Record extracts:
--- --- ---
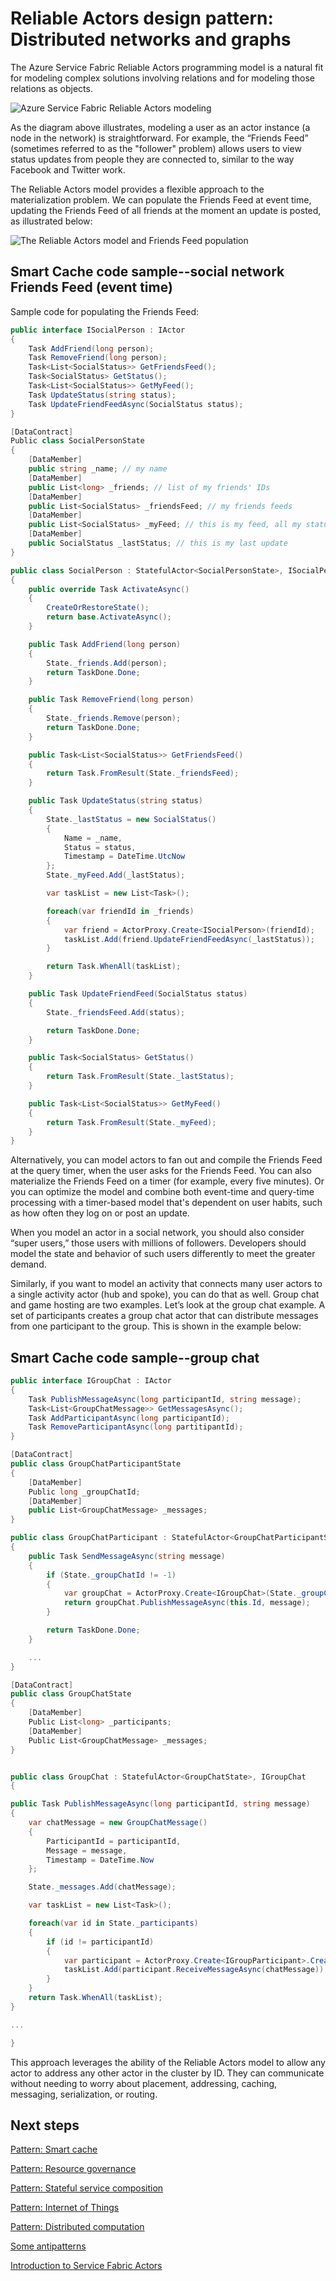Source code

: <properties
   pageTitle="Distributed networks and graphs pattern | Microsoft Azure"
   description="Design pattern for how Service Fabric Reliable Actors can be used to model applications as distributed networks and graphs."
   services="service-fabric"
   documentationCenter=".net"
   authors="vturecek"
   manager="timlt"
   editor=""/>

<tags
   ms.service="service-fabric"
   ms.devlang="dotnet"
   ms.topic="article"
   ms.tgt_pltfrm="NA"
   ms.workload="NA"
   ms.date="09/29/2015"
   ms.author="vturecek"/>

# Reliable Actors design pattern: Distributed networks and graphs
The Azure Service Fabric Reliable Actors programming model is a natural fit for modeling complex solutions involving relations and for modeling those relations as objects.  

![Azure Service Fabric Reliable Actors modeling][1]

As the diagram above illustrates, modeling a user as an actor instance (a node in the network) is straightforward. For example, the “Friends Feed” (sometimes referred to as the "follower" problem) allows users to view status updates from people they are connected to, similar to the way Facebook and Twitter work.

The Reliable Actors model provides a flexible approach to the materialization problem. We can populate the Friends Feed at event time, updating the Friends Feed of all friends at the moment an update is posted, as illustrated below:

![The Reliable Actors model and Friends Feed population][2]

## Smart Cache code sample--social network Friends Feed (event time)
Sample code for populating the Friends Feed:

```csharp
public interface ISocialPerson : IActor
{
    Task AddFriend(long person);
    Task RemoveFriend(long person);
    Task<List<SocialStatus>> GetFriendsFeed();
    Task<SocialStatus> GetStatus();
    Task<List<SocialStatus>> GetMyFeed();
    Task UpdateStatus(string status);
    Task UpdateFriendFeedAsync(SocialStatus status);
}

[DataContract]
Public class SocialPersonState
{
    [DataMember]
    public string _name; // my name
    [DataMember]
    public List<long> _friends; // list of my friends' IDs
    [DataMember]
    public List<SocialStatus> _friendsFeed; // my friends feeds
    [DataMember]
    public List<SocialStatus> _myFeed; // this is my feed, all my status updates
    [DataMember]
    public SocialStatus _lastStatus; // this is my last update
}

public class SocialPerson : StatefulActor<SocialPersonState>, ISocialPerson
{
    public override Task ActivateAsync()
    {
        CreateOrRestoreState();
        return base.ActivateAsync();
    }

    public Task AddFriend(long person)
    {
        State._friends.Add(person);
        return TaskDone.Done;
    }

    public Task RemoveFriend(long person)
    {
        State._friends.Remove(person);
        return TaskDone.Done;
    }

    public Task<List<SocialStatus>> GetFriendsFeed()
    {
        return Task.FromResult(State._friendsFeed);
    }

    public Task UpdateStatus(string status)
    {
        State._lastStatus = new SocialStatus()
        {
            Name = _name,
            Status = status,
            Timestamp = DateTime.UtcNow
        };
        State._myFeed.Add(_lastStatus);

        var taskList = new List<Task>();

        foreach(var friendId in _friends)
        {
            var friend = ActorProxy.Create<ISocialPerson>(friendId);
            taskList.Add(friend.UpdateFriendFeedAsync(_lastStatus));
        }

        return Task.WhenAll(taskList);
    }

    public Task UpdateFriendFeed(SocialStatus status)
    {
        State._friendsFeed.Add(status);

        return TaskDone.Done;
    }

    public Task<SocialStatus> GetStatus()
    {
        return Task.FromResult(State._lastStatus);
    }

    public Task<List<SocialStatus>> GetMyFeed()
    {
        return Task.FromResult(State._myFeed);
    }
}
```

Alternatively, you can model actors to fan out and compile the Friends Feed at the query timer, when the user asks for the Friends Feed. You can also materialize the Friends Feed on a timer (for example, every five minutes). Or you can optimize the model and combine both event-time and query-time processing with a timer-based model that's dependent on user habits, such as how often they log on or post an update.

When you model an actor in a social network, you should also consider “super users,” those users with millions of followers. Developers should model the state and behavior of such users differently to meet the greater demand.

Similarly, if you want to model an activity that connects many user actors to a single activity actor (hub and spoke), you can do that as well. Group chat and game hosting are two examples.
Let’s look at the group chat example. A set of participants creates a group chat actor that can distribute messages from one participant to the group. This is shown in the example below:

## Smart Cache code sample--group chat
```csharp
public interface IGroupChat : IActor
{
    Task PublishMessageAsync(long participantId, string message);
    Task<List<GroupChatMessage>> GetMessagesAsync();
    Task AddParticipantAsync(long participantId);
    Task RemoveParticipantAsync(long partitipantId);
}

[DataContract]
public class GroupChatParticipantState
{
    [DataMember]
    Public long _groupChatId;
    [DataMember]
    public List<GroupChatMessage> _messages;
}

public class GroupChatParticipant : StatefulActor<GroupChatParticipantState>, IGroupParticipant
{
    public Task SendMessageAsync(string message)
    {
        if (State._groupChatId != -1)
        {
            var groupChat = ActorProxy.Create<IGroupChat>(State._groupChatId);
            return groupChat.PublishMessageAsync(this.Id, message);
        }

        return TaskDone.Done;
    }

    ...
}

[DataContract]
public class GroupChatState
{
    [DataMember]
    Public List<long> _participants;
    [DataMember]
    Public List<GroupChatMessage> _messages;
}


public class GroupChat : StatefulActor<GroupChatState>, IGroupChat
{

public Task PublishMessageAsync(long participantId, string message)
{
    var chatMessage = new GroupChatMessage()
    {
        ParticipantId = participantId,
        Message = message,
        Timestamp = DateTime.Now
    };

    State._messages.Add(chatMessage);

    var taskList = new List<Task>();

    foreach(var id in State._participants)
    {
        if (id != participantId)
        {
            var participant = ActorProxy.Create<IGroupParticipant>.Create(id);
            taskList.Add(participant.ReceiveMessageAsync(chatMessage));
        }
    }
    return Task.WhenAll(taskList);
}

...

}
```

This approach leverages the ability of the Reliable Actors model to allow any actor to address any other actor in the cluster by ID. They can communicate without needing to worry about placement, addressing, caching, messaging, serialization, or routing.

## Next steps
[Pattern: Smart cache](service-fabric-reliable-actors-pattern-smart-cache.md)

[Pattern: Resource governance](service-fabric-reliable-actors-pattern-resource-governance.md)

[Pattern: Stateful service composition](service-fabric-reliable-actors-pattern-stateful-service-composition.md)

[Pattern: Internet of Things](service-fabric-reliable-actors-pattern-internet-of-things.md)

[Pattern: Distributed computation](service-fabric-reliable-actors-pattern-distributed-computation.md)

[Some antipatterns](service-fabric-reliable-actors-anti-patterns.md)

[Introduction to Service Fabric Actors](service-fabric-reliable-actors-introduction.md)

<!--Image references-->

[1]: ./media/service-fabric-reliable-actors-pattern-distributed-networks-and-graphs/distributedNetworks_arch1.png
[2]: ./media/service-fabric-reliable-actors-pattern-distributed-networks-and-graphs/distributedNetworks_arch2.png
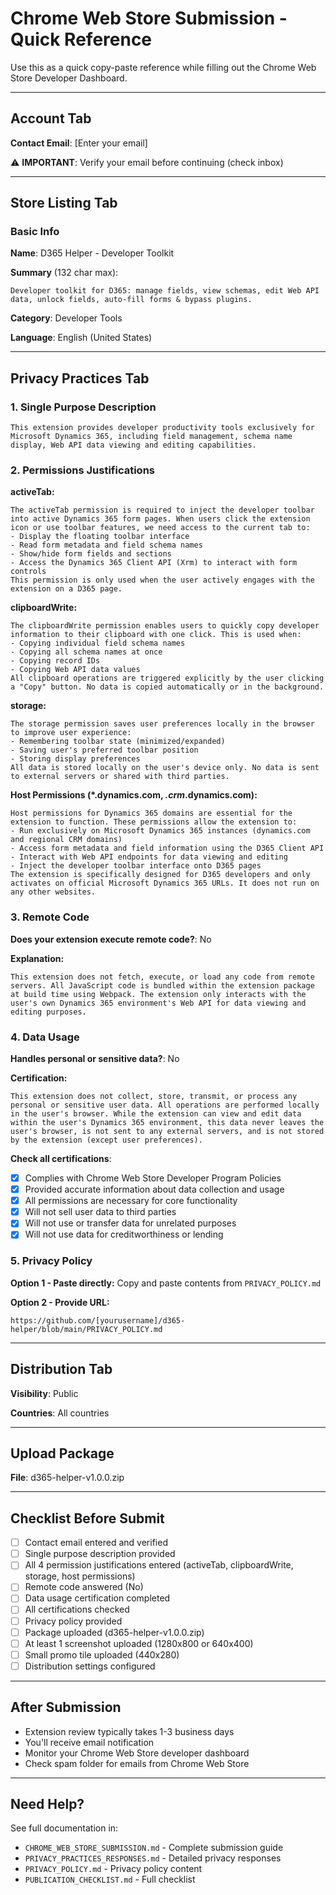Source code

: # Chrome Web Store Submission - Quick Reference

Use this as a quick copy-paste reference while filling out the Chrome Web Store Developer Dashboard.

---

## Account Tab

**Contact Email**: [Enter your email]

⚠️ **IMPORTANT**: Verify your email before continuing (check inbox)

---

## Store Listing Tab

### Basic Info

**Name**: D365 Helper - Developer Toolkit

**Summary** (132 char max):
```
Developer toolkit for D365: manage fields, view schemas, edit Web API data, unlock fields, auto-fill forms & bypass plugins.
```

**Category**: Developer Tools

**Language**: English (United States)

---

## Privacy Practices Tab

### 1. Single Purpose Description

```
This extension provides developer productivity tools exclusively for Microsoft Dynamics 365, including field management, schema name display, Web API data viewing and editing capabilities.
```

### 2. Permissions Justifications

**activeTab:**
```
The activeTab permission is required to inject the developer toolbar into active Dynamics 365 form pages. When users click the extension icon or use toolbar features, we need access to the current tab to:
- Display the floating toolbar interface
- Read form metadata and field schema names
- Show/hide form fields and sections
- Access the Dynamics 365 Client API (Xrm) to interact with form controls
This permission is only used when the user actively engages with the extension on a D365 page.
```

**clipboardWrite:**
```
The clipboardWrite permission enables users to quickly copy developer information to their clipboard with one click. This is used when:
- Copying individual field schema names
- Copying all schema names at once
- Copying record IDs
- Copying Web API data values
All clipboard operations are triggered explicitly by the user clicking a "Copy" button. No data is copied automatically or in the background.
```

**storage:**
```
The storage permission saves user preferences locally in the browser to improve user experience:
- Remembering toolbar state (minimized/expanded)
- Saving user's preferred toolbar position
- Storing display preferences
All data is stored locally on the user's device only. No data is sent to external servers or shared with third parties.
```

**Host Permissions (*.dynamics.com, *.crm*.dynamics.com):**
```
Host permissions for Dynamics 365 domains are essential for the extension to function. These permissions allow the extension to:
- Run exclusively on Microsoft Dynamics 365 instances (dynamics.com and regional CRM domains)
- Access form metadata and field information using the D365 Client API
- Interact with Web API endpoints for data viewing and editing
- Inject the developer toolbar interface onto D365 pages
The extension is specifically designed for D365 developers and only activates on official Microsoft Dynamics 365 URLs. It does not run on any other websites.
```

### 3. Remote Code

**Does your extension execute remote code?**: No

**Explanation:**
```
This extension does not fetch, execute, or load any code from remote servers. All JavaScript code is bundled within the extension package at build time using Webpack. The extension only interacts with the user's own Dynamics 365 environment's Web API for data viewing and editing purposes.
```

### 4. Data Usage

**Handles personal or sensitive data?**: No

**Certification:**
```
This extension does not collect, store, transmit, or process any personal or sensitive user data. All operations are performed locally in the user's browser. While the extension can view and edit data within the user's Dynamics 365 environment, this data never leaves the user's browser, is not sent to any external servers, and is not stored by the extension (except user preferences).
```

**Check all certifications**:
- [x] Complies with Chrome Web Store Developer Program Policies
- [x] Provided accurate information about data collection and usage
- [x] All permissions are necessary for core functionality
- [x] Will not sell user data to third parties
- [x] Will not use or transfer data for unrelated purposes
- [x] Will not use data for creditworthiness or lending

### 5. Privacy Policy

**Option 1 - Paste directly:**
Copy and paste contents from `PRIVACY_POLICY.md`

**Option 2 - Provide URL:**
```
https://github.com/[yourusername]/d365-helper/blob/main/PRIVACY_POLICY.md
```

---

## Distribution Tab

**Visibility**: Public

**Countries**: All countries

---

## Upload Package

**File**: d365-helper-v1.0.0.zip

---

## Checklist Before Submit

- [ ] Contact email entered and verified
- [ ] Single purpose description provided
- [ ] All 4 permission justifications entered (activeTab, clipboardWrite, storage, host permissions)
- [ ] Remote code answered (No)
- [ ] Data usage certification completed
- [ ] All certifications checked
- [ ] Privacy policy provided
- [ ] Package uploaded (d365-helper-v1.0.0.zip)
- [ ] At least 1 screenshot uploaded (1280x800 or 640x400)
- [ ] Small promo tile uploaded (440x280)
- [ ] Distribution settings configured

---

## After Submission

- Extension review typically takes 1-3 business days
- You'll receive email notification
- Monitor your Chrome Web Store developer dashboard
- Check spam folder for emails from Chrome Web Store

---

## Need Help?

See full documentation in:
- `CHROME_WEB_STORE_SUBMISSION.md` - Complete submission guide
- `PRIVACY_PRACTICES_RESPONSES.md` - Detailed privacy responses
- `PRIVACY_POLICY.md` - Privacy policy content
- `PUBLICATION_CHECKLIST.md` - Full checklist
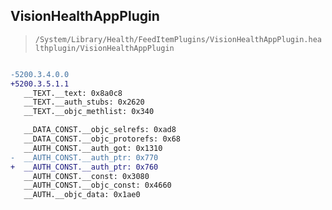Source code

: ## VisionHealthAppPlugin

> `/System/Library/Health/FeedItemPlugins/VisionHealthAppPlugin.healthplugin/VisionHealthAppPlugin`

```diff

-5200.3.4.0.0
+5200.3.5.1.1
   __TEXT.__text: 0x8a0c8
   __TEXT.__auth_stubs: 0x2620
   __TEXT.__objc_methlist: 0x340

   __DATA_CONST.__objc_selrefs: 0xad8
   __DATA_CONST.__objc_protorefs: 0x68
   __AUTH_CONST.__auth_got: 0x1310
-  __AUTH_CONST.__auth_ptr: 0x770
+  __AUTH_CONST.__auth_ptr: 0x760
   __AUTH_CONST.__const: 0x3080
   __AUTH_CONST.__objc_const: 0x4660
   __AUTH.__objc_data: 0x1ae0

```
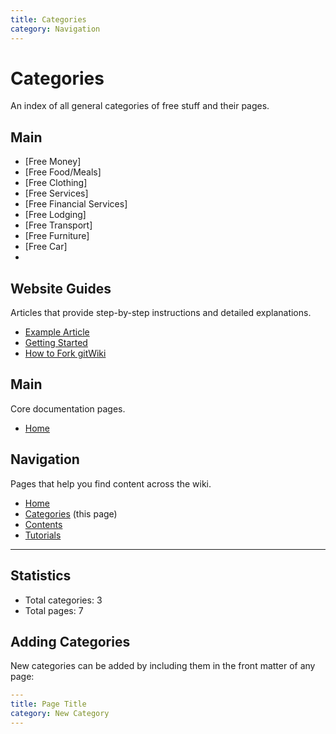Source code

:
 ```yaml
---
title: Categories
category: Navigation
---
```


# Categories

An index of all general categories of free stuff and their pages.

## Main

 - [Free Money]
 - [Free Food/Meals]
 - [Free Clothing]
 - [Free Services]
 - [Free Financial Services]
 - [Free Lodging]
 - [Free Transport]
 - [Free Furniture]
 - [Free Car]
 - 

## Website Guides

Articles that provide step-by-step instructions and detailed explanations.

- [Example Article](/example-article)
- [Getting Started](/getting-started)
- [How to Fork gitWiki](/how-to-fork)

## Main

Core documentation pages.

- [Home](/)

## Navigation

Pages that help you find content across the wiki.

- [Home](/)
- [Categories](/categories) (this page)
- [Contents](/contents)
- [Tutorials](/tutorials)

---

## Statistics

- Total categories: 3
- Total pages: 7

## Adding Categories

New categories can be added by including them in the front matter of any page:

```yaml
---
title: Page Title
category: New Category
---
```
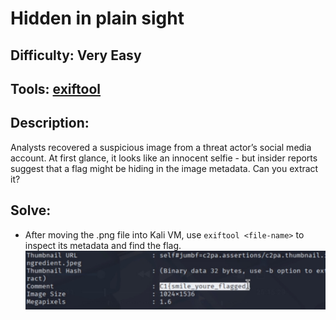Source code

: # Hidden in plain sight
## Difficulty: Very Easy
## Tools: [exiftool](https://www.geeksforgeeks.org/installing-and-using-exiftool-on-linux/)
## Description:
Analysts recovered a suspicious image from a threat actor’s social media account. At first glance, it looks like an innocent selfie - but insider reports suggest that a flag might be hiding in the image metadata. Can you extract it?
## Solve:
- After moving the .png file into Kali VM, use ```exiftool <file-name>``` to inspect its metadata and find the flag.
![flag](flag.jpg)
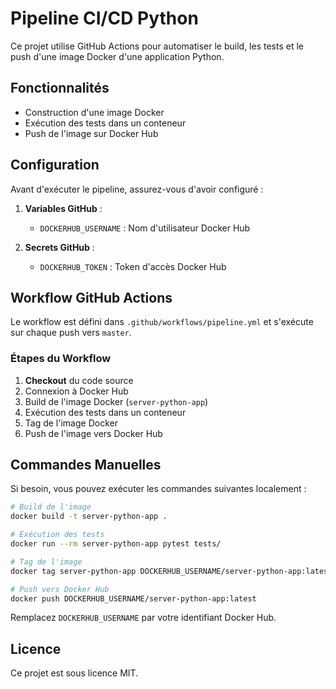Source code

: # Pipeline CI/CD Python

Ce projet utilise GitHub Actions pour automatiser le build, les tests et le push d'une image Docker d'une application Python.

## Fonctionnalités

- Construction d'une image Docker
- Exécution des tests dans un conteneur
- Push de l'image sur Docker Hub

## Configuration

Avant d'exécuter le pipeline, assurez-vous d'avoir configuré :

1. **Variables GitHub** :

   - `DOCKERHUB_USERNAME` : Nom d'utilisateur Docker Hub

2. **Secrets GitHub** :
   - `DOCKERHUB_TOKEN` : Token d'accès Docker Hub

## Workflow GitHub Actions

Le workflow est défini dans `.github/workflows/pipeline.yml` et s'exécute sur chaque push vers `master`.

### Étapes du Workflow

1. **Checkout** du code source
2. Connexion à Docker Hub
3. Build de l'image Docker (`server-python-app`)
4. Exécution des tests dans un conteneur
5. Tag de l'image Docker
6. Push de l'image vers Docker Hub

## Commandes Manuelles

Si besoin, vous pouvez exécuter les commandes suivantes localement :

```sh
# Build de l'image
docker build -t server-python-app .

# Exécution des tests
docker run --rm server-python-app pytest tests/

# Tag de l'image
docker tag server-python-app DOCKERHUB_USERNAME/server-python-app:latest

# Push vers Docker Hub
docker push DOCKERHUB_USERNAME/server-python-app:latest
```

Remplacez `DOCKERHUB_USERNAME` par votre identifiant Docker Hub.

## Licence

Ce projet est sous licence MIT.
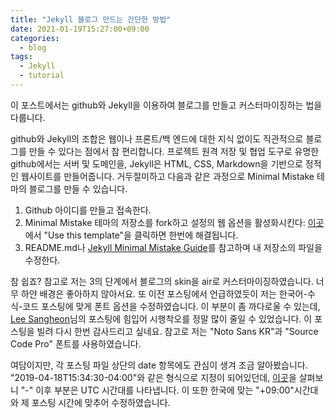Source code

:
 ```yaml
---
title: "Jekyll 블로그 만드는 간단한 방법"
date: 2021-01-19T15:27:00+09:00
categories:
  - blog
tags:
  - Jekyll
  - tutorial
---
```


이 포스트에서는 github와 Jekyll을 이용하여 블로그를 만들고 커스터마이징하는 법을 다룹니다.

github와 Jekyll의 조합은 웹이나 프론트/백 엔드에 대한 지식 없이도 직관적으로 블로그를 만들 수 있다는 점에서 참 편리합니다. 프로젝트 원격 저장 및 협업 도구로 유명한 github에서는 서버 및 도메인을, Jekyll은  HTML, CSS, Markdown을 기반으로 정적인 웹사이트를 만들어줍니다. 거두절미하고 다음과 같은 과정으로 Minimal Mistake 테마의 블로그를 만들 수 있습니다.

1. Github 아이디를 만들고 접속한다.
2. Minimal Mistake 테마의 저장소를 fork하고 설정의 웹 옵션을 활성화시킨다: [이곳][jekyll-start]에서 "Use this template"을 클릭하면 한번에 해결됩니다.
3. README.md나 [Jekyll Minimal Mistake Guide][jekyll-guide]를 참고하며 내 저장소의 파일을 수정한다. 

참 쉽죠? 참고로 저는 3의 단계에서 블로그의 skin을 air로 커스터마이징하였습니다. 너무 하얀 배경은 좋아하지 않아서요. 또 이전 포스팅에서 언급하였듯이 저는 한국어-수식-코드 포스팅에 맞게 폰트 옵션을 수정하였습니다. 이 부분이 좀 까다로울 수 있는데, [Lee Sangheon][jekyll-font]님의 포스팅에 힘입어 시행착오를 정말 많이 줄일 수 있었습니다. 이 포스팅을 빌려 다시 한번 감사드리고 싶네요. 참고로 저는 "Noto Sans KR"과 "Source Code Pro" 폰트를 사용하였습니다. 

여담이지만, 각 포스팅 파일 상단의 date 항목에도 관심이 생겨 조금 알아봤습니다. "2019-04-18T15:34:30-04:00"와 같은 형식으로 지정이 되어있던데, [이곳][jekyll-date]을 살펴보니 "-" 이후 부분은 UTC 시간대를 나타냅니다. 이 또한 한국에 맞는 "+09:00"시간대와 제 포스팅 시간에 맞추어 수정하였습니다.

[jekyll-start]: https://github.com/mmistakes/mm-github-pages-starter
[jekyll-guide]: https://mmistakes.github.io/minimal-mistakes/docs/quick-start-guide/
[jekyll-font]: https://evenharder.github.io/blog/jekyll-change-fonts/
[jekyll-date]: https://anupumpant.github.io/blog/ISO8601/
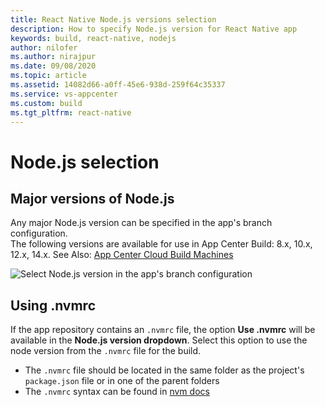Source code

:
 ```yaml
---
title: React Native Node.js versions selection
description: How to specify Node.js version for React Native app
keywords: build, react-native, nodejs
author: nilofer
ms.author: nirajpur
ms.date: 09/08/2020
ms.topic: article
ms.assetid: 14082d66-a0ff-45e6-938d-259f64c35337
ms.service: vs-appcenter
ms.custom: build
ms.tgt_pltfrm: react-native
---
```


# Node.js selection

## Major versions of Node.js
Any major Node.js version can be specified in the app's branch configuration.  
The following versions are available for use in App Center Build: 8.x, 10.x, 12.x, 14.x. 
See Also: [App Center Cloud Build Machines](~/build/software.md)

![Select Node.js version in the app's branch configuration](~/build/react-native/images/node-select.png)

## Using .nvmrc
If the app repository contains an `.nvmrc` file, the option **Use .nvmrc** will be available in the **Node.js version dropdown**. Select this option to use the node version from the `.nvmrc` file for the build.

- The `.nvmrc` file should be located in the same folder as the project's `package.json` file or in one of the parent folders
- The `.nvmrc` syntax can be found in [nvm docs](https://github.com/nvm-sh/nvm#nvmrc)
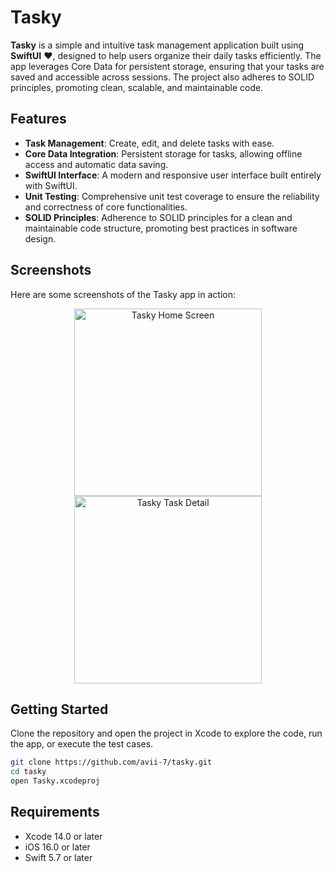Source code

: # Tasky

**Tasky** is a simple and intuitive task management application built using **SwiftUI** ❤️, designed to help users organize their daily tasks efficiently. The app leverages Core Data for persistent storage, ensuring that your tasks are saved and accessible across sessions. The project also adheres to SOLID principles, promoting clean, scalable, and maintainable code.

## Features

- **Task Management**: Create, edit, and delete tasks with ease.
- **Core Data Integration**: Persistent storage for tasks, allowing offline access and automatic data saving.
- **SwiftUI Interface**: A modern and responsive user interface built entirely with SwiftUI.
- **Unit Testing**: Comprehensive unit test coverage to ensure the reliability and correctness of core functionalities.
- **SOLID Principles**: Adherence to SOLID principles for a clean and maintainable code structure, promoting best practices in software design.

## Screenshots
Here are some screenshots of the Tasky app in action:

<p align="center">
  <img src="https://github.com/user-attachments/assets/6d97b39e-61bf-4384-afe5-d22ccd4b8577" alt="Tasky Home Screen" width="300">
  <img src="https://github.com/user-attachments/assets/f8a86774-8a75-4bef-8837-87b23e43204d" alt="Tasky Task Detail" width="300">
</p>

## Getting Started

Clone the repository and open the project in Xcode to explore the code, run the app, or execute the test cases.

```bash
git clone https://github.com/avii-7/tasky.git
cd tasky
open Tasky.xcodeproj
```

## Requirements

- Xcode 14.0 or later
- iOS 16.0 or later
- Swift 5.7 or later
--- --- ---
Exercise aim: Only the lines above starting with the line with "## Need Help?" and going on through the line with "## Website Guides" belong in the answer; repeat them exactly, minus any picture.

Task answer:
## Need Help?

See full documentation in:
- `CHROME_WEB_STORE_SUBMISSION.md` - Complete submission guide
- `PRIVACY_PRACTICES_RESPONSES.md` - Detailed privacy responses
- `PRIVACY_POLICY.md` - Privacy policy content
- `PUBLICATION_CHECKLIST.md` - Full checklist
Source code

: ## VisionHealthAppPlugin

> `/System/Library/Health/FeedItemPlugins/VisionHealthAppPlugin.healthplugin/VisionHealthAppPlugin`

```diff

-5200.3.4.0.0
+5200.3.5.1.1
   __TEXT.__text: 0x8a0c8
   __TEXT.__auth_stubs: 0x2620
   __TEXT.__objc_methlist: 0x340

   __DATA_CONST.__objc_selrefs: 0xad8
   __DATA_CONST.__objc_protorefs: 0x68
   __AUTH_CONST.__auth_got: 0x1310
-  __AUTH_CONST.__auth_ptr: 0x770
+  __AUTH_CONST.__auth_ptr: 0x760
   __AUTH_CONST.__const: 0x3080
   __AUTH_CONST.__objc_const: 0x4660
   __AUTH.__objc_data: 0x1ae0

```
Source code

:
 ```yaml
---
title: Categories
category: Navigation
---
```


# Categories

An index of all general categories of free stuff and their pages.

## Main

 - [Free Money]
 - [Free Food/Meals]
 - [Free Clothing]
 - [Free Services]
 - [Free Financial Services]
 - [Free Lodging]
 - [Free Transport]
 - [Free Furniture]
 - [Free Car]
 - 

## Website Guides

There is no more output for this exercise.